East Africa Business body pushes for 40pc intra-regional trade by 2030

East African Business Council Executive Director, Mr Ahmed Farah 

What you need to know:

  • The appeal comes amid new data showing that while the East African economy continues to expand strongly, trade among member states remains far below the region’s potential under its Common Market framework.

Arusha. The East African Business Council (EABC) has urged East African Community (EAC) member states to align fiscal policies and national budgets to make regional trade more efficient and competitive as the bloc targets raising intra-regional trade to 40 percent by 2030.

The appeal comes amid new data showing that while the East African economy continues to expand strongly, trade among member states remains far below the region’s potential under its Common Market framework.

According to the International Monetary Fund (IMF), the EAC economy is projected to grow by 5.6 percent in 2026, above the African average of 4.3 percent.

At the same time, the EAC Quarterly Statistics Bulletin for October–December 2025 shows total trade within the bloc rose by 25.4 percent, increasing from $124.9 billion in 2024 to $156.6 billion in 2025.

In the final quarter of 2025, total trade stood at $42.4 billion, with exports at $20.8 billion and imports at $21.6 billion.

Despite this growth, intra-EAC trade reached only $19.3 billion in 2025, accounting for just 12.3 percent of total trade, highlighting untapped regional potential.

Speaking during regional finance meetings in Arusha, EABC executive director, Mr Ahmed Farah, said the figures reflect underutilisation of the regional market and call for urgent policy alignment.

He said rising transport costs, currency volatility and global geopolitical tensions should push member states to strengthen intra-regional trade rather than depend heavily on external markets.

“National budgets should not only focus on revenue collection, but also on reducing the cost of doing business across East Africa,” said Mr Farah.

The EABC said the 2026/27 budget cycle will be a key test of the region’s commitment to deeper economic integration.

It warned that conflicting national policies could continue to create invisible trade barriers despite tariff reductions under regional agreements.

The council also stressed the need to strengthen implementation of the East African Community Common External Tariff (CET), which is intended to support industrialisation, value addition and predictable trade policy across the bloc.

However, data presented at the meeting showed a rising number of tariff exemptions.

By June 2024, about 1,956 tariff lines, equivalent to 22 percent, had been suspended under various measures.

Further analysis of the 2025/26 Finance Acts showed that more than 2,464 tariff lines, or 41 percent, were affected by exemptions and special duty arrangements.

Mr Farah said the trend weakens the CET framework and undermines fair competition among regional producers.

“A manufacturer in one partner state should not face uncertainty while competitors in another enjoy different tariff advantages for the same product,” he said.

The EABC has recommended a common roadmap for CET implementation, removal of unilateral tariff suspensions and stronger regional oversight of sensitive products.

It also urged prioritisation of goods produced within the EAC market.

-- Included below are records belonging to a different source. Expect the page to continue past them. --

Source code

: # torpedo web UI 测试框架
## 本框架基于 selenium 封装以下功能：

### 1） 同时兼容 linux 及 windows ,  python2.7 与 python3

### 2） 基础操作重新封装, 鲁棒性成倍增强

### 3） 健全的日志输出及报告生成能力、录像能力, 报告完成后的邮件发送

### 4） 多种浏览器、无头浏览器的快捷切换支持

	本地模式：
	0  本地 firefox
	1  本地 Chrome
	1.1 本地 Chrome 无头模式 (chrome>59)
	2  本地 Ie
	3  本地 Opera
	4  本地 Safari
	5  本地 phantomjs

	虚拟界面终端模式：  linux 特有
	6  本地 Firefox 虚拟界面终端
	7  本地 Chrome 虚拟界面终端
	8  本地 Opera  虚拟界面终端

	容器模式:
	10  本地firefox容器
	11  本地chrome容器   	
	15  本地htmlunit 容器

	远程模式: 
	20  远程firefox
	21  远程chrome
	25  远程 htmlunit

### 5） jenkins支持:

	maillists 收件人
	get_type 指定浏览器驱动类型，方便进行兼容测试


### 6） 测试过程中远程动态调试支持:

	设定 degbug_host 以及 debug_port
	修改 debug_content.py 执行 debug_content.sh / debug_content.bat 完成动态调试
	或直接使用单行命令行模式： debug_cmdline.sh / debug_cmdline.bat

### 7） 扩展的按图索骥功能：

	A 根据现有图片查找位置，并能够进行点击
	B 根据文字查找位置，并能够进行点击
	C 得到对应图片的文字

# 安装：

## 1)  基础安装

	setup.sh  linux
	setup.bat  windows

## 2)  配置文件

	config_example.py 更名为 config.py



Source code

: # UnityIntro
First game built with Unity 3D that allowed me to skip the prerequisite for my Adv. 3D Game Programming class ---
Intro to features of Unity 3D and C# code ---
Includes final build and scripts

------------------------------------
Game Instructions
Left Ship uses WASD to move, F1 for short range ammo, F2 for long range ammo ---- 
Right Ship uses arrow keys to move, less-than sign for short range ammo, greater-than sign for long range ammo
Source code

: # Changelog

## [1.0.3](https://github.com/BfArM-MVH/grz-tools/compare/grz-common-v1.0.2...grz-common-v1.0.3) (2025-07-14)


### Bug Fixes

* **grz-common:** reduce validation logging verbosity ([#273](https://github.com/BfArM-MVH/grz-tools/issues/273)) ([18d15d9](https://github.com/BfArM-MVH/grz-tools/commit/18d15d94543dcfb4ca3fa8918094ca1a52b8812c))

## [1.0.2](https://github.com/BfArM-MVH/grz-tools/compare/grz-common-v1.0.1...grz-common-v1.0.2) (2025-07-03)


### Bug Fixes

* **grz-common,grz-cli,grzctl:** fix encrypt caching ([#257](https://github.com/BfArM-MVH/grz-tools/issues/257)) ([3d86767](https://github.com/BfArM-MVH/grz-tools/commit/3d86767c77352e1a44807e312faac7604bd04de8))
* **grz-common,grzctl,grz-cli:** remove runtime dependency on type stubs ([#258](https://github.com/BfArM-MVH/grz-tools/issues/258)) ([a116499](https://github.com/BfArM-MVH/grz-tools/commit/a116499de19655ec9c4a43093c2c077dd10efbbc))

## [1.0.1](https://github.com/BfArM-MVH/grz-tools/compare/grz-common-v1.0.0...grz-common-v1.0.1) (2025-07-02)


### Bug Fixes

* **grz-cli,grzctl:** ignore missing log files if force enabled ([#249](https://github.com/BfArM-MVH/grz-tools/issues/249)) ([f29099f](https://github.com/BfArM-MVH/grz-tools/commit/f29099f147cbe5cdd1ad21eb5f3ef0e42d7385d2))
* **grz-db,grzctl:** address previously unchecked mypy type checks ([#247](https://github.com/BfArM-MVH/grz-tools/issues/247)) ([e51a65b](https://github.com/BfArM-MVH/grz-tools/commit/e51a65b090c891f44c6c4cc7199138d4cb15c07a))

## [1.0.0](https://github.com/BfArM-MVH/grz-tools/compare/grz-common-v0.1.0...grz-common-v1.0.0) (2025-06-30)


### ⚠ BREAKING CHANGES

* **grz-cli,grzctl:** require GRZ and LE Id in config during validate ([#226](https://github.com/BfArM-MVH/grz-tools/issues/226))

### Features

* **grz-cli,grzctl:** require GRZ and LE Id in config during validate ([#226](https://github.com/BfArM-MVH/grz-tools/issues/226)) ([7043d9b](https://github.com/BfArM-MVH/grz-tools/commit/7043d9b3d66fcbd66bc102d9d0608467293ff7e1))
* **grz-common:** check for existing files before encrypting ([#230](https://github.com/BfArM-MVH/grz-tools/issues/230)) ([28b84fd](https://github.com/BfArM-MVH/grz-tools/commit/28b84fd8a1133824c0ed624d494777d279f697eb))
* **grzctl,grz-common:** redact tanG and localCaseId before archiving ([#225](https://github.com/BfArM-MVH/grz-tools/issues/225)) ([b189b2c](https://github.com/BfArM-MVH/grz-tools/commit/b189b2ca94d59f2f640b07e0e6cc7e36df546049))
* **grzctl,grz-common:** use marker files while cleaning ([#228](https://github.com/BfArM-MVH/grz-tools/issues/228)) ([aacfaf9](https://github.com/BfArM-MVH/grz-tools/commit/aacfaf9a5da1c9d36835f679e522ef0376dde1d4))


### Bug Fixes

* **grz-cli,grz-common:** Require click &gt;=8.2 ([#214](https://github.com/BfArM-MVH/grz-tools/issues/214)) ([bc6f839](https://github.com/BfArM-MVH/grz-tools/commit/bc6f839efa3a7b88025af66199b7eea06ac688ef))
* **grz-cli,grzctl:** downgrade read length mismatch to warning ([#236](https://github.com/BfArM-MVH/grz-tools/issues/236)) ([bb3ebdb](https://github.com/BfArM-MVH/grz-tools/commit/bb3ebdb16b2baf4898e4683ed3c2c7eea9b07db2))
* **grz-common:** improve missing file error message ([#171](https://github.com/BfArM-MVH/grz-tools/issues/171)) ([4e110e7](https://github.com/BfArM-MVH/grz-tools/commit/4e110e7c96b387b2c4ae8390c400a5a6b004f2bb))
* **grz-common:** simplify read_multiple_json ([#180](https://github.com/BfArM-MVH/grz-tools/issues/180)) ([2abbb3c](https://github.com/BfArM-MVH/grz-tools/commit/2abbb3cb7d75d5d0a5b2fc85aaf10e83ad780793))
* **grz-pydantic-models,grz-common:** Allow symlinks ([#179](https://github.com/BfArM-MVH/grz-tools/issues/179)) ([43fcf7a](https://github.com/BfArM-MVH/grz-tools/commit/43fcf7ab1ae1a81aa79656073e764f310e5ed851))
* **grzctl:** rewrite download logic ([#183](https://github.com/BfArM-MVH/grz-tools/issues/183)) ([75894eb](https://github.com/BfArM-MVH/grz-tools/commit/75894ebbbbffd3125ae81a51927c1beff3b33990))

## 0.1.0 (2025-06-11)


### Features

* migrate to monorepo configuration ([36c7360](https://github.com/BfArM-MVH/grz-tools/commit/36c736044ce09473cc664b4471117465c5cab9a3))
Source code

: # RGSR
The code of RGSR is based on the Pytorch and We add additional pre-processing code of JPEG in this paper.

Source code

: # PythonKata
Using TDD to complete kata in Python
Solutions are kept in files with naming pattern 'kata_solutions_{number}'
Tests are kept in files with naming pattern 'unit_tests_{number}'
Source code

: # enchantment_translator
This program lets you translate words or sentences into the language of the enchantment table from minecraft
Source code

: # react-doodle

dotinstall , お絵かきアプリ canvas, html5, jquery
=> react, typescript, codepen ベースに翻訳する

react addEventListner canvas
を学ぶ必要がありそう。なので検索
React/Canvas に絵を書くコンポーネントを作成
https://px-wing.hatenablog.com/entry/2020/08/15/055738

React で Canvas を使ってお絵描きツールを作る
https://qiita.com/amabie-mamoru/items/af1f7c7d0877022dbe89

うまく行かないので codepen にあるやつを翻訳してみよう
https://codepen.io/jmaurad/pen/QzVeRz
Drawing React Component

The council further called for harmonisation of domestic tax systems, saying differences in excise duties, VAT and other levies continue to act as hidden barriers to trade.

Mr Farah noted that some discriminatory taxes on regional goods still exist, increasing production costs and weakening competitiveness.

“Goods produced within the EAC should be treated the same as domestic products. Any levies that increase the cost of regional trade must be removed,” he said.

EABC also urged member states to eliminate non-tariff barriers (NTBs) by June 2026 and ensure that the 2026/27 Finance Acts support, rather than hinder, trade and investment.

It further proposed a harmonised regional budget consultation framework to allow early private sector engagement before finance bills are finalised, noting that differing national budget timelines make coordination difficult.

“If the EAC is to reach 40 percent intra-regional trade by 2030, national budgets must move in the same direction,” stressed Mr Farah.

The remarks were made during meetings of the EAC Sectoral Council on Finance and Economic Affairs (SCFEA) and pre-budget consultations held at the EAC headquarters in Arusha from May 11 to 15, 2026.

The sessions are reviewing fiscal coordination, customs harmonisation, statistical development and progress towards the East African Monetary Union.

Opening the meeting, SCFEA Chairperson, Mr Albert Musisi urged member states to move from lengthy consultations to full implementation of summit decisions.

EAC Secretariat representative, Aime Uwase, said the region is working to strengthen economic resilience and deepen integration amid global and domestic challenges.

“We are working to strengthen the economy, build resilience against external shocks and deepen regional integration,” she said.